Baricitinib is known as the first-generation JAK1/2 selective inhibitor [60,62,63]. The efficacy of the drug in monotherapy and combined with topical corticosteroids has been evaluated and the dose of 4 mg appears to significantly improve symptoms [64,65,66]. In the pooled safety analysis of baricitinib in adults, which contained previously mentioned studies, there were four major cardiovascular-adverse events and one death, however, no malignancies were reported [67].

Abrocitinib is an oral selective JAK1 inhibitor that achieved satisfying results in the phase III trial, proving that it is effective and well tolerated in monotherapy [64,68]. Patients from these studies have been enrolled in the extended trial (NCT03422822) and in the 48th week of this trial, it has been shown, that between 24 and 36 weeks, the proportion of patients meeting primary endpoints increased and was stable thereafter [60]. Comparing abrocitinib, dupilumab, and the placebo in clinical trial, both drugs significantly more reduced AD symptoms; however, a 200 mg dose of abrocitinib was superior to dupilumab in limiting itchiness [69].

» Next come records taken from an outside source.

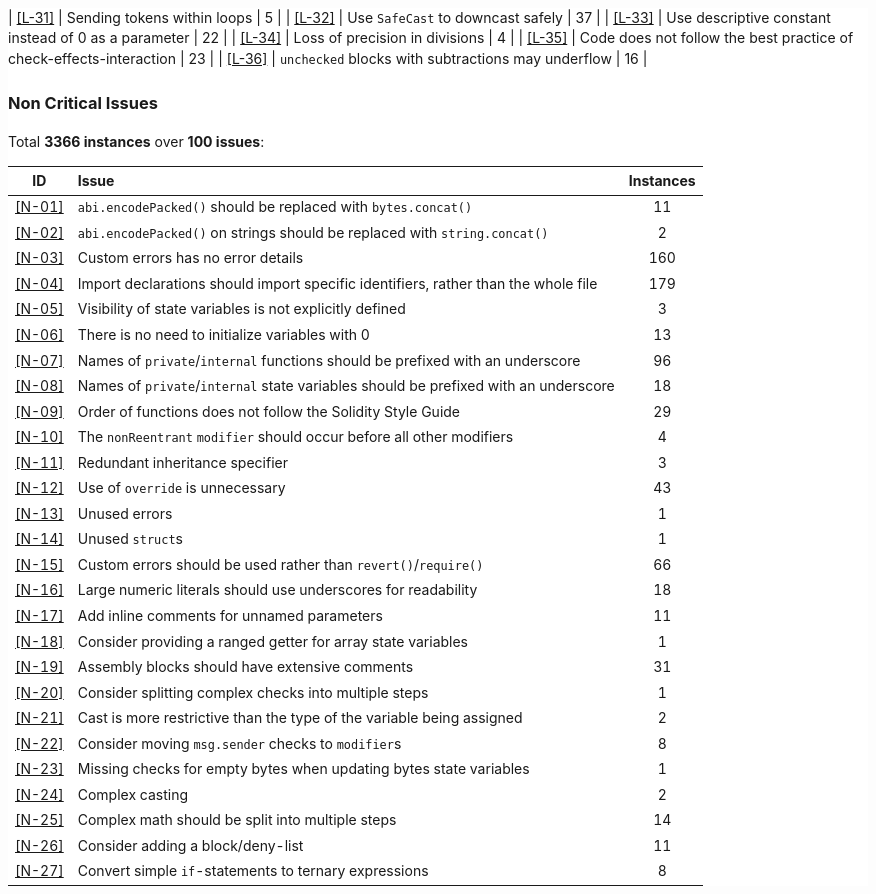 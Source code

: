 | [[L-31]](#l-31-sending-tokens-within-loops) | Sending tokens within loops | 5 |
| [[L-32]](#l-32-use-safecast-to-downcast-safely) | Use `SafeCast` to downcast safely | 37 |
| [[L-33]](#l-33-use-descriptive-constant-instead-of-0-as-a-parameter) | Use descriptive constant instead of 0 as a parameter | 22 |
| [[L-34]](#l-34-loss-of-precision-in-divisions) | Loss of precision in divisions | 4 |
| [[L-35]](#l-35-code-does-not-follow-the-best-practice-of-check-effects-interaction) | Code does not follow the best practice of check-effects-interaction | 23 |
| [[L-36]](#l-36-unchecked-blocks-with-subtractions-may-underflow) | `unchecked` blocks with subtractions may underflow | 16 |

### Non Critical Issues

Total **3366 instances** over **100 issues**:

|ID|Issue|Instances|
|:--:|:---|:--:|
| [[N-01]](#n-01-abiencodepacked-should-be-replaced-with-bytesconcat) | `abi.encodePacked()` should be replaced with `bytes.concat()` | 11 |
| [[N-02]](#n-02-abiencodepacked-on-strings-should-be-replaced-with-stringconcat) | `abi.encodePacked()` on strings should be replaced with `string.concat()` | 2 |
| [[N-03]](#n-03-custom-errors-has-no-error-details) | Custom errors has no error details | 160 |
| [[N-04]](#n-04-import-declarations-should-import-specific-identifiers-rather-than-the-whole-file) | Import declarations should import specific identifiers, rather than the whole file | 179 |
| [[N-05]](#n-05-visibility-of-state-variables-is-not-explicitly-defined) | Visibility of state variables is not explicitly defined | 3 |
| [[N-06]](#n-06-there-is-no-need-to-initialize-variables-with-0) | There is no need to initialize variables with 0 | 13 |
| [[N-07]](#n-07-names-of-privateinternal-functions-should-be-prefixed-with-an-underscore) | Names of `private`/`internal` functions should be prefixed with an underscore | 96 |
| [[N-08]](#n-08-names-of-privateinternal-state-variables-should-be-prefixed-with-an-underscore) | Names of `private`/`internal` state variables should be prefixed with an underscore | 18 |
| [[N-09]](#n-09-order-of-functions-does-not-follow-the-solidity-style-guide) | Order of functions does not follow the Solidity Style Guide | 29 |
| [[N-10]](#n-10-the-nonreentrant-modifier-should-occur-before-all-other-modifiers) | The `nonReentrant` `modifier` should occur before all other modifiers | 4 |
| [[N-11]](#n-11-redundant-inheritance-specifier) | Redundant inheritance specifier | 3 |
| [[N-12]](#n-12-use-of-override-is-unnecessary) | Use of `override` is unnecessary | 43 |
| [[N-13]](#n-13-unused-errors) | Unused errors | 1 |
| [[N-14]](#n-14-unused-structs) | Unused `struct`s | 1 |
| [[N-15]](#n-15-custom-errors-should-be-used-rather-than-revertrequire) | Custom errors should be used rather than `revert()`/`require()` | 66 |
| [[N-16]](#n-16-large-numeric-literals-should-use-underscores-for-readability) | Large numeric literals should use underscores for readability | 18 |
| [[N-17]](#n-17-add-inline-comments-for-unnamed-parameters) | Add inline comments for unnamed parameters | 11 |
| [[N-18]](#n-18-consider-providing-a-ranged-getter-for-array-state-variables) | Consider providing a ranged getter for array state variables | 1 |
| [[N-19]](#n-19-assembly-blocks-should-have-extensive-comments) | Assembly blocks should have extensive comments | 31 |
| [[N-20]](#n-20-consider-splitting-complex-checks-into-multiple-steps) | Consider splitting complex checks into multiple steps | 1 |
| [[N-21]](#n-21-cast-is-more-restrictive-than-the-type-of-the-variable-being-assigned) | Cast is more restrictive than the type of the variable being assigned | 2 |
| [[N-22]](#n-22-consider-moving-msgsender-checks-to-modifiers) | Consider moving `msg.sender` checks to `modifier`s | 8 |
| [[N-23]](#n-23-missing-checks-for-empty-bytes-when-updating-bytes-state-variables) | Missing checks for empty bytes when updating bytes state variables | 1 |
| [[N-24]](#n-24-complex-casting) | Complex casting | 2 |
| [[N-25]](#n-25-complex-math-should-be-split-into-multiple-steps) | Complex math should be split into multiple steps | 14 |
| [[N-26]](#n-26-consider-adding-a-blockdeny-list) | Consider adding a block/deny-list | 11 |
| [[N-27]](#n-27-convert-simple-if-statements-to-ternary-expressions) | Convert simple `if`-statements to ternary expressions | 8 |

The next oral selective JAK1 inhibitor is upadacitinib [60]. It safe and efficient in the monotherapy of moderate to severe AD in three phase III trials [70,71]. Moreover, in comparison with dupilumab it was superior, showing significantly higher proportion of patients who achieved the primary and secondary endpoints of the study [72]. Extension of the mentioned trials and also new ones with pediatric patients are ongoing [73,74].

Ruxolitinib (JAK1/2 inhibitor) and delgocitinib (pan-JAK inhibitor) have proved to be effective topical drugs in AD [60,61]. In the two phase III trials, ruxolitinib has shown anti-inflammatory and anti-pruritic effects superior to the vehicle cream [75]. Adverse effects were infrequent and clinically insignificant [75]. Clinical trials with atopic children are underway [76]. Delgocitinib also seems to be satisfactory, since in the phase III trial it was effective and well tolerated in Japanese patients for up to 28 weeks [77]. Currently, two phase III trials on moderate to severe chronic hand eczema are ongoing [78,79].

Also we have shown the considerations on the possible effects mentioned drugs may have on the development of primary cutaneous lymphomas in patients with AD.^[1] Future epidemiologic data will show us if the influence of these new agents is significant. Until then, during admission of biologics and small molecule inhibitors the attention should be raised.